Gen. James Mattis, USMC, told the Senate Armed Services Committee that the July 2011 date in Afghanistan was "not a handoff of a hot potato" to leave the country, but designed to give the Afghan government and its security forces a sense of urgency in their fight against the Taliban.
Nominated to be the next commander of U.S. Central Command, he said the end state in Afghanistan was to break the Taliban, crush al Qaeda and build governance and security capacity in that country and neighboring Pakistan.
Mattis also said he expected American and NATO casualties to rise in the summer and fall as military operations are stepped up.
"My immediate priority will be the campaign in Afghanistan," he said.
"Violence and progress coexist in Afghanistan," he said, and "nothing about this mission will be easy." Mattis called the Taliban, al Qaeda and other extremist groups such as the Haqqani network "barbaric and medieval" who "deliberately kill innocents [because they] know their politically bankrupt message cannot win at the ballot box."
Adding, "We are the good guys, yet we are not perfect; regrettably we make mistakes about which we are candid and constantly strive to correct." Mattis added.
"I think we’re having growing trust" between the United States and Pakistan and also a "growing trust between Afghanistan and Pakistan" in rooting out extremists on both sides of the border. "We are remaining in the region. We are not leaving."
Later in answer to a question, he added, "I think we are on the right track" in a regional approach to the security and political issues confronting the two nations.
Mattis, in answer to another question about whether some elements of Pakistan’s intelligence service are helping the Taliban, said, "That is correct."
As to metrics to measure progress in Afghanistan, Mattis said some of the most important are "the most difficult to quantify," such as the shifting of opinion. He cited the Sunnis in al Anbar Province in Iraq as an example of that when they moved from assisting al Qaeda there and running their own insurgency against the Shi’ite-led government in Baghdad to attacking al Qaeda and providing for their own defense.
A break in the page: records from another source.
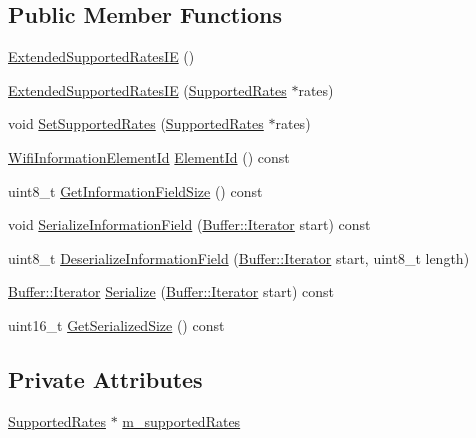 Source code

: \subsection*{Public Member Functions}
\begin{DoxyCompactItemize}
\item 
\hyperlink{classns3_1_1ExtendedSupportedRatesIE_a7dfcd7864650f76286f38bf1a15f84ae}{Extended\+Supported\+Rates\+IE} ()
\item 
\hyperlink{classns3_1_1ExtendedSupportedRatesIE_adc4caaf39f581f5d6c88e6bb4fc5cab5}{Extended\+Supported\+Rates\+IE} (\hyperlink{classns3_1_1SupportedRates}{Supported\+Rates} $\ast$rates)
\item 
void \hyperlink{classns3_1_1ExtendedSupportedRatesIE_a6d8c66b3b437f590146ad0faed4a284c}{Set\+Supported\+Rates} (\hyperlink{classns3_1_1SupportedRates}{Supported\+Rates} $\ast$rates)
\item 
\hyperlink{namespacens3_aeb185e0c8a60816016bca079f1420478}{Wifi\+Information\+Element\+Id} \hyperlink{classns3_1_1ExtendedSupportedRatesIE_a51953814368938411f5e052248806b64}{Element\+Id} () const 
\item 
uint8\+\_\+t \hyperlink{classns3_1_1ExtendedSupportedRatesIE_a1d7b1816dbccec8f4a603e7b598ac382}{Get\+Information\+Field\+Size} () const 
\item 
void \hyperlink{classns3_1_1ExtendedSupportedRatesIE_aaf03b8e934437fdd9a7d9d69f49adb26}{Serialize\+Information\+Field} (\hyperlink{classns3_1_1Buffer_1_1Iterator}{Buffer\+::\+Iterator} start) const 
\item 
uint8\+\_\+t \hyperlink{classns3_1_1ExtendedSupportedRatesIE_af35d306abad399d0fb7bc0e5986693d3}{Deserialize\+Information\+Field} (\hyperlink{classns3_1_1Buffer_1_1Iterator}{Buffer\+::\+Iterator} start, uint8\+\_\+t length)
\item 
\hyperlink{classns3_1_1Buffer_1_1Iterator}{Buffer\+::\+Iterator} \hyperlink{classns3_1_1ExtendedSupportedRatesIE_acb470467b1268b5897cdc916078f2b46}{Serialize} (\hyperlink{classns3_1_1Buffer_1_1Iterator}{Buffer\+::\+Iterator} start) const 
\item 
uint16\+\_\+t \hyperlink{classns3_1_1ExtendedSupportedRatesIE_ad45ba92aa57744b1f6fd3466bd4baf7b}{Get\+Serialized\+Size} () const 
\end{DoxyCompactItemize}
\subsection*{Private Attributes}
\begin{DoxyCompactItemize}
\item 
\hyperlink{classns3_1_1SupportedRates}{Supported\+Rates} $\ast$ \hyperlink{classns3_1_1ExtendedSupportedRatesIE_a368d0fc67f15b3c677075ffb54910d5c}{m\+\_\+supported\+Rates}
\end{DoxyCompactItemize}
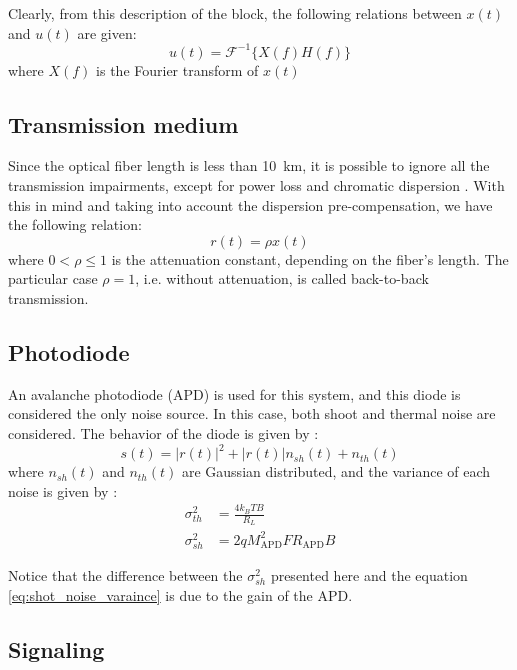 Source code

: Clearly, from this description of the block, the following relations between $x(t)$ and $u(t)$ are given:
\begin{equation}
	u(t)=\mathcal{F}^{-1}\bigl\{X(f)H(f)\bigr\}
	\label{eq:Tuey_Disp_precomp}
\end{equation}
where $X(f)$ is the Fourier transform of $x(t)$


\subsection{Transmission medium}

Since the optical fiber length is less than \SI{10}{\km}, it is possible to ignore all the transmission impairments, except for power loss and chromatic dispersion \cite{Tasbihi_Tukey}. With this in mind and taking into account the dispersion pre-compensation, we have the following relation:
\begin{equation}
r(t)=\rho x(t)
\label{eq:Tukey_fiber_out}
\end{equation}
 where $0<\rho\leq1$ is the attenuation constant, depending on the fiber's length. The particular case $\rho=1$, i.e. without attenuation, is called back-to-back transmission.

\subsection{Photodiode}

An avalanche photodiode (APD) is used for this system, and this diode is considered the only noise source. In this case, both shoot and thermal noise are considered. The behavior of  the diode is given by \cite{Tasbihi_Tukey}:
\begin{equation}
s(t)=\bigl|r(t)\bigr|^2+\bigl|r(t)\bigr|n_{sh}(t)+n_{th}(t)
\label{eq:Tukey_PD}
\end{equation}
where $n_{sh}(t)$ and $n_{th}(t)$ are Gaussian distributed, and the variance of each noise is given by \cite{Tasbihi_Tukey}:
\begin{align}
	\sigma^2_{th}&=\frac{4k_BTB}{R_L}\\
	\sigma^2_{sh}&=2qM^2_{\text{APD}}FR_\text{APD}B
\end{align}

Notice that the difference between the $\sigma^2_{sh}$ presented here and the equation \ref{eq:shot_noise_varaince} is due to the gain of the APD.

\subsection{Signaling}

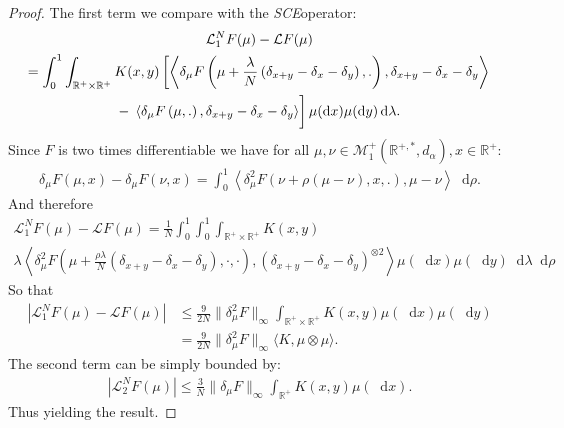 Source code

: \documentclass[11pt,a4paper]{article}
\newcommand{\RR}{\mathbb{R}}
\newcommand{\MC}{\mathcal{M}}
\newcommand{\LC}{\mathcal{L}}
\newcommand{\SCE}{\emph{SCE}}
\newcommand{\dd}{\mathop{}\!\mathrm{d}}
\begin{document}
\begin{proof}
    The first term we compare with the \SCE operator:
    \begin{multline*}
        \LC_1^N F(\mu) - \LC F(\mu) \\
        = \int_0^1 \int_{\RR^+ \times \RR^+} K(x,y)\left[ \left\langle  \delta_\mu F\left(\mu + \frac{\lambda}{N}\left(\delta_{x + y} - \delta_x - \delta_y \right),.\right),\delta_{x+y} - \delta_x - \delta_y\right\rangle  \right.\\
        -\left.\vphantom{\left\langle  \delta_\mu F\left(\mu + \frac{\lambda}{N}\left(\delta_{x + y} - \delta_x - \delta_y \right),.\right),\delta_{x+y} - \delta_x - \delta_y\right\rangle}
        \left\langle  \delta_\mu F\left(\mu,.\right),\delta_{x+y} - \delta_x - \delta_y\right\rangle\right]\mu(\dd x)\mu(\dd y)\dd\lambda .
    \end{multline*}
    Since $F$ is two times differentiable we have for all $\mu,\nu \in \MC^+_1\left(\RR^{+,*},d_\alpha\right) , x \in \RR^+$:
    \begin{align*}
        \delta_\mu F\left(\mu,x \right) - \delta_\mu F\left(\nu,x \right)
        = \int_0^1 \left\langle\delta^2_\mu F\left(\nu + \rho\left(\mu - \nu \right),x,. \right),\mu - \nu  \right\rangle \dd\rho .
    \end{align*}
    And therefore
    \begin{multline*}
        \LC_1^N F(\mu) - \LC F(\mu) 
        = \frac{1}{N}\int_0^1 \int_0^1 \int_{\RR^+ \times \RR^+} K(x,y) \\
        \lambda\left\langle  \delta^2_\mu F\left(\mu + \frac{\rho\lambda}{N}\left(\delta_{x + y} - \delta_x - \delta_y \right),\cdot,\cdot\right),\left(\delta_{x+y} - \delta_x - \delta_y\right)^{\otimes 2}\right\rangle \mu(\dd x)\mu(\dd y)\dd \lambda \dd \rho 
    \end{multline*}
    So that
    \begin{align*}
        \left| \LC_1^N F(\mu) - \LC F(\mu) \right| 
        &\leq \frac{9}{2N}\|\delta_\mu^2 F\|_{\infty} \int_{\RR^+ \times \RR^+} K(x,y)\mu(\dd x)\mu(\dd y)\\
        &= \frac{9}{2N}\|\delta_\mu^2 F\|_{\infty}\langle K,\mu\otimes\mu\rangle.
    \end{align*}
    The second term can be simply bounded by:
    \begin{align*}
        \left|\LC_2^N F(\mu) \right| \leq \frac{3}{N}\|\delta_\mu F\|_{\infty}\int_{\RR^+} K(x,y)\mu(\dd x).
    \end{align*}
    Thus yielding the result.
\end{proof}
\end{document}
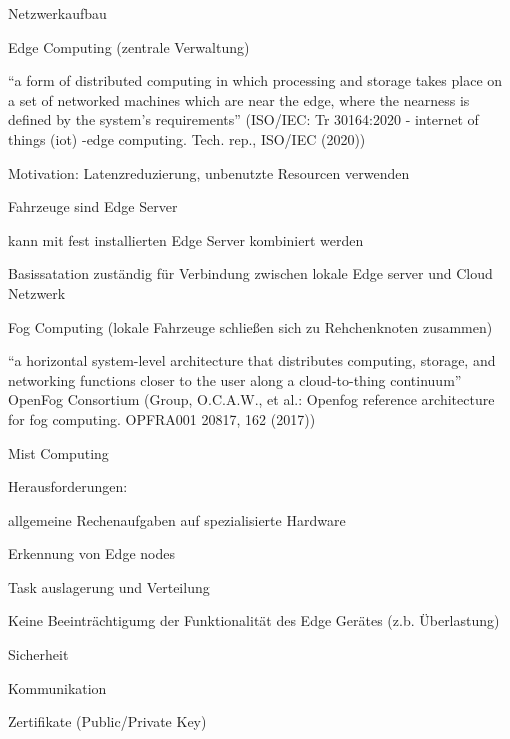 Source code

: \begin{notes}
    \item Netzwerkaufbau
    \begin{notes}
        \item Edge Computing (zentrale Verwaltung)
        \begin{notes}
            \item “a form of distributed computing in which processing and storage takes place on a set of networked machines which are near the edge, where the nearness is defined by the system’s requirements”  (ISO/IEC: Tr 30164:2020 - internet of things (iot) -edge computing. Tech. rep., ISO/IEC (2020))
            \item Motivation: Latenzreduzierung, unbenutzte Resourcen verwenden
            \item Fahrzeuge sind Edge Server
            \item kann mit fest installierten Edge Server kombiniert werden
            \item Basissatation zuständig für Verbindung zwischen lokale Edge server und Cloud Netzwerk 
        \end{notes}
        \item Fog Computing (lokale Fahrzeuge schließen sich zu Rehchenknoten zusammen)
        \item “a horizontal system-level architecture that distributes computing, storage, and networking functions closer to the user along a cloud-to-thing continuum”  OpenFog Consortium (Group, O.C.A.W., et al.: Openfog reference architecture for fog computing. OPFRA001 20817, 162 (2017))
        \item Mist Computing
        \item Herausforderungen:
        \begin{notes}
            \item allgemeine Rechenaufgaben auf spezialisierte Hardware
            \item Erkennung von Edge nodes
            \item Task auslagerung und Verteilung
            \item Keine Beeinträchtigumg der Funktionalität des Edge Gerätes (z.b. Überlastung)
            \item Sicherheit
        \end{notes}
    \end{notes}
    \item Kommunikation
    \begin{notes}
        \item Zertifikate (Public/Private Key)

\end{notes}
\end{notes}
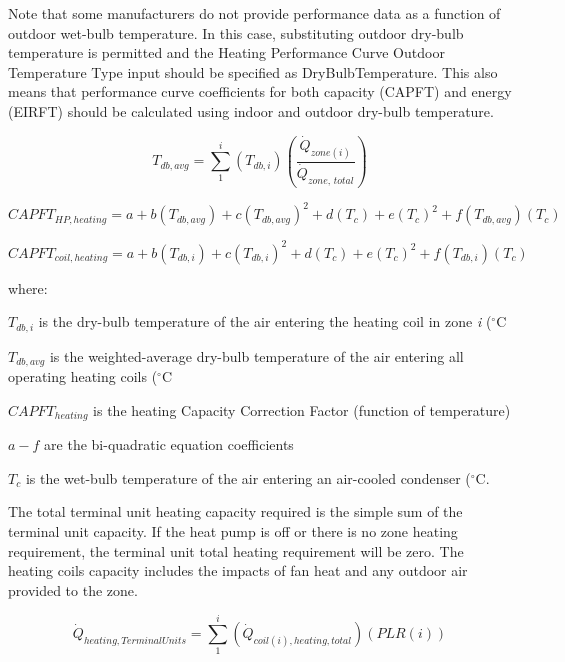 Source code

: Note that some manufacturers do not provide performance data as a function of outdoor wet-bulb temperature. In this case, substituting outdoor dry-bulb temperature is permitted and the Heating Performance Curve Outdoor Temperature Type input should be specified as DryBulbTemperature. This also means that performance curve coefficients for both capacity (CAPFT) and energy (EIRFT) should be calculated using indoor and outdoor dry-bulb temperature.

\begin{equation}
  T_{db,avg} = \sum\limits_1^i \left( T_{db,i} \right) \left( \frac{\dot{Q}_{zone(i)}}{\dot{Q}_{zone,\,total}} \right)
\end{equation}

\begin{equation}
  CAPFT_{HP,heating} = a + b \left( T_{db,avg} \right) + c \left( T_{db,avg} \right)^2 + d \left( T_c \right) + e \left( T_c \right)^2 + f \left( T_{db,avg} \right) \left( T_c \right)
\end{equation}

\begin{equation}
  CAPFT_{coil,heating} = a + b \left( T_{db,i} \right) + c \left( T_{db,i} \right)^2 + d \left( T_c \right) + e \left( T_c \right)^2 + f \left( T_{db,i} \right) \left( T_c \right)
\end{equation}

where:

\(T_{db,i}\) is the dry-bulb temperature of the air entering the heating coil in zone \emph{i} (\(^{\circ}\)C

\(T_{db,avg}\) is the weighted-average dry-bulb temperature of the air entering all operating heating coils (\(^{\circ}\)C

\(CAPFT_{heating}\) is the heating Capacity Correction Factor (function of temperature)

\(a - f\) are the bi-quadratic equation coefficients

\(T_c\) is the wet-bulb temperature of the air entering an air-cooled condenser (\(^{\circ}\)C.

The total terminal unit heating capacity required is the simple sum of the terminal unit capacity. If the heat pump is off or there is no zone heating requirement, the terminal unit total heating requirement will be zero. The heating coils capacity includes the impacts of fan heat and any outdoor air provided to the zone.

\begin{equation}
  \dot{Q}_{heating,TerminalUnits} = \sum\limits_1^i \left( \dot{Q}_{coil(i),heating,total} \right) \left( PLR(i) \right)
\end{equation}

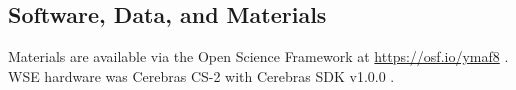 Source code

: \subsection{Software, Data, and Materials} \label{sec:materials}

Materials are available via the Open Science Framework at \url{https://osf.io/ymaf8} \cite{foster2017open}.
WSE hardware was Cerebras CS-2 with Cerebras SDK v1.0.0 \cite{buitrago2021neocortex}.



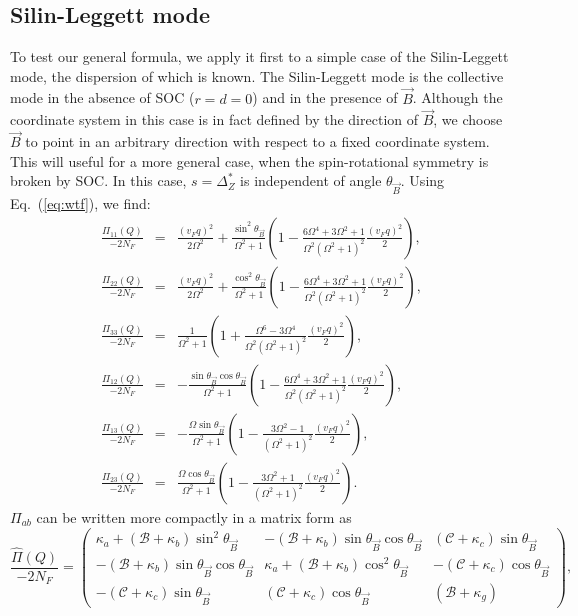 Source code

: \documentclass[prb,aps,twocolumn]{revtex4}
\newcommand{\beq}{\begin{equation}}
\newcommand{\eeq}{\end{equation}}
\newcommand{\bea}{\begin{eqnarray}}
\newcommand{\eea}{\end{eqnarray}}
\newcommand{\bB}{{\vec B}}
\newcommand{\nn}{\nonumber}
\begin{document}
\begin{widetext}
\subsection{Silin-Leggett mode}
\label{app:SL} To test our general formula, we apply it first to a
simple case of the Silin-Leggett mode, the dispersion of which is
known. \cite{mineev} The Silin-Leggett mode is the collective mode
in the absence of SOC ($r=d=0$) and in the presence of $\vec B$.
Although the coordinate system in this case is in fact defined by
the direction of $\vec B$, we choose $\bB$ to point in an
arbitrary direction with respect to a fixed coordinate system.
This will useful for a more general case, when the spin-rotational
symmetry is broken by SOC. In this case, $s=\Delta^*_Z$ is
independent of angle $\theta_{\bB}$. Using Eq.~(\ref{eq:wtf}), we
find:
\bea
\frac{\Pi_{11}(Q)}{-2N_F}&=&\frac{(v_Fq)^2}{2\Omega^2}+\frac{\sin^2\theta_\bB}{\Omega^2+1}
\left(1-\frac{6\Omega^4+3\Omega^2+1}{\Omega^2(\Omega^2+1)^2}\frac{(v_Fq)^2}{2}\right),\label{eq:alpi}\nn\\
\frac{\Pi_{22}(Q)}{-2N_F}&=&\frac{(v_Fq)^2}{2\Omega^2}+\frac{\cos^2\theta_\bB}{\Omega^2+1}
\left(1-\frac{6\Omega^4+3\Omega^2+1}{\Omega^2(\Omega^2+1)^2}\frac{(v_Fq)^2}{2}\right),\nn\\
\frac{\Pi_{33}(Q)}{-2N_F}&=&\frac{1}{\Omega^2+1}
\left(1+\frac{\Omega^6-3\Omega^4}{\Omega^2(\Omega^2+1)^2}\frac{(v_Fq)^2}{2}\right),\nn\\
\frac{\Pi_{12}(Q)}{-2N_F}&=&-\frac{\sin\theta_\bB\cos\theta_\bB}{\Omega^2+1}
\left(1-\frac{6\Omega^4+3\Omega^2+1}{\Omega^2(\Omega^2+1)^2}\frac{(v_Fq)^2}{2}\right),\nn\\
\frac{\Pi_{13}(Q)}{-2N_F}&=&-\frac{\Omega\sin\theta_\bB}{\Omega^2+1}\left(1-\frac{3\Omega^2-1}{(\Omega^2+1)^2}\frac{(v_Fq)^2}{2}\right),\nn\\
\frac{\Pi_{23}(Q)}{-2N_F}&=&\frac{\Omega\cos\theta_\bB}{\Omega^2+1}\left(1-\frac{3\Omega^2+1}{(\Omega^2+1)^2}\frac{(v_Fq)^2}{2}\right).\label{eq:alpi2}
\eea $\Pi_{ab}$ can be written more compactly in a matrix form as
\beq\label{eq:mat2t} \frac{\hat\Pi(Q)}{-2N_F}=
\left(\begin{array}{ccc}
\kappa_a+(\mathcal{B}+\kappa_b)\sin^2\theta_\bB&-(\mathcal{B}+\kappa_b)\sin\theta_\bB\cos\theta_\bB&(\mathcal{C}+\kappa_c)\sin\theta_\bB\\
-(\mathcal{B}+\kappa_b)\sin\theta_\bB\cos\theta_\bB&\kappa_a+(\mathcal{B}+\kappa_b)\cos^2\theta_\bB&-(\mathcal{C}+\kappa_c)\cos\theta_\bB\\
-(\mathcal{C}+\kappa_c)\sin\theta_\bB
&(\mathcal{C}+\kappa_c)\cos\theta_\bB&(\mathcal{B}+\kappa_g)
\end{array}
\right), \eeq \end{widetext}
\end{document}
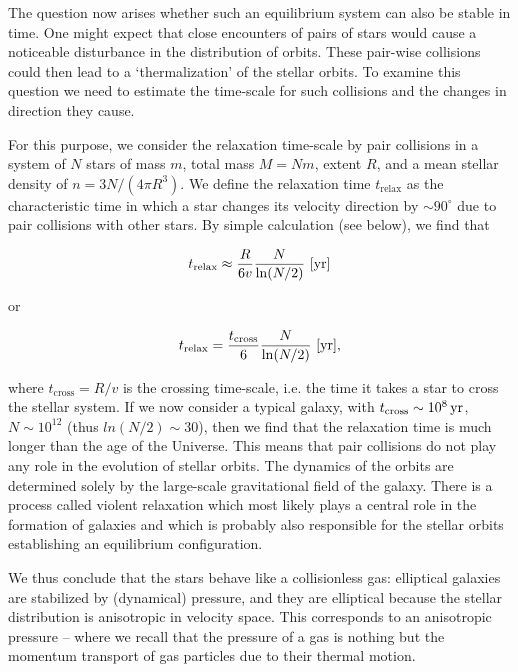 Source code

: \documentclass[a4paper,10pt]{article}
\begin{document}
{\noindent}The question now arises whether such an equilibrium system can also be stable in time. One might expect that close encounters of pairs of stars would cause a noticeable disturbance in the distribution of orbits. These pair-wise collisions could then lead to a `thermalization' of the stellar orbits. To examine this question we need to estimate the time-scale for such collisions and the changes in direction they cause.

{\noindent}For this purpose, we consider the relaxation time-scale by pair collisions in a system of $N$ stars of mass $m$, total mass $M=Nm$, extent $R$, and a mean stellar density of $n=3N/(4\pi R^3)$. We define the relaxation time $t_\mathrm{relax}$ as the characteristic time in which a star changes its velocity direction by $\sim90^\circ$ due to pair collisions with other stars. By simple calculation (see below), we find that

\begin{align*}
    t_\mathrm{relax} \approx \frac{R}{6v} \frac{N}{\ln(N/2)} ~ [{\rm yr}]
\end{align*}

{\noindent}or

\begin{align*}
    t_\mathrm{relax} = \frac{t_\mathrm{cross}}{6} \frac{N}{\ln(N/2)} ~ [{\rm yr}],
\end{align*}

{\noindent}where $t_\mathrm{cross}=R/v$ is the crossing time-scale, i.e. the time it takes a star to cross the stellar system. If we now consider a typical galaxy, with $t_\mathrm{cross}\sim10^8\,{\rm yr}$, $N\sim10^{12}$ (thus $ln(N/2)\sim30$), then we find that the relaxation time is much longer than the age of the Universe. This means that pair collisions do not play any role in the evolution of stellar orbits. The dynamics of the orbits are determined solely by the large-scale gravitational field of the galaxy. There is a process called violent relaxation which most likely plays a central role in the formation of galaxies and which is probably also responsible for the stellar orbits establishing an equilibrium configuration.

{\noindent}We thus conclude that the stars behave like a collisionless gas: elliptical galaxies are stabilized by (dynamical) pressure, and they are elliptical because the stellar distribution is anisotropic in velocity space. This corresponds to an anisotropic pressure -- where we recall that the pressure of a gas is nothing but the momentum transport of gas particles due to their thermal motion.
\end{document}
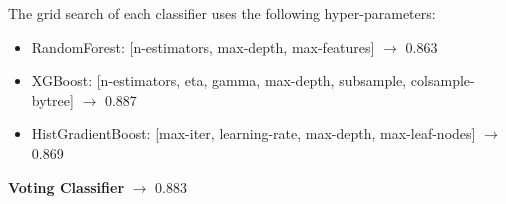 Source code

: \documentclass[5 pt]{article}
\begin{document}
The grid search of each classifier uses the following hyper-parameters:

\begin{itemize}
    \item RandomForest: [n-estimators, max-depth, max-features] \(\longrightarrow\) 0.863
    \item XGBoost: [n-estimators, eta, gamma, max-depth, subsample, colsample-bytree]  \(\longrightarrow\) 0.887
    \item HistGradientBoost: [max-iter, learning-rate, max-depth, max-leaf-nodes]  \(\longrightarrow\) 0.869
\end{itemize}

\textbf{Voting Classifier} \(\longrightarrow\) 0.883



 
\end{document}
"Al Qaeda is in doubt" about its future in Afghanistan; "we’re going to have to press against the Taliban" and "break the reconcilable and the irreconcilable" to achieve peace in the country. "This is the enemy we have to confront."
Adding, "Partnering [with Afghan and International Security Assistance Forces] is absolutely the right way to go." He noted that about 85 percent of the additional American forces due in Afghanistan by September are in place and slightly more than 70 percent of the additional NATO forces are in place.
Mattis, now serving as commander of U.S Joint Forces Command, said Russia is being helpful in Afghanistan by opening supply routes to the northern part of the country.
On Iraq, he said the drawdown to 50,000 soldiers was on schedule and pledged to assist Lt. Gen. Lloyd Austin in all possible ways when he assumes command there.
Mattis said the drawing of political boundaries in the north, particularly around Mosul, and the division of oil revenue among regions remains a key political issue in Iraq. "The slow pace [of building a new coalition government] may give us more confidence in the political future."
Iran "offers the greatest long-term challenge in the region as it continues to threaten regional and global stability by pursuing a nuclear weapons program and by funding, arming and training military proxies throughout the region," Mattis said.
He called the release through WikiLeaks of 90,000 classified documents on the war in Afghanistan from 2004 to 2009 an "appallingly irresponsible" thing to do. He added while it likely would not make U.S. commanders more reticent to give their frank appraisal of events he was "more concerned with our allies being more circumspect" in their shared appraisals of events.
Confirmation is expected. He would succeed Gen. David Petraeus, now commanding all coalition forces in Afghanistan.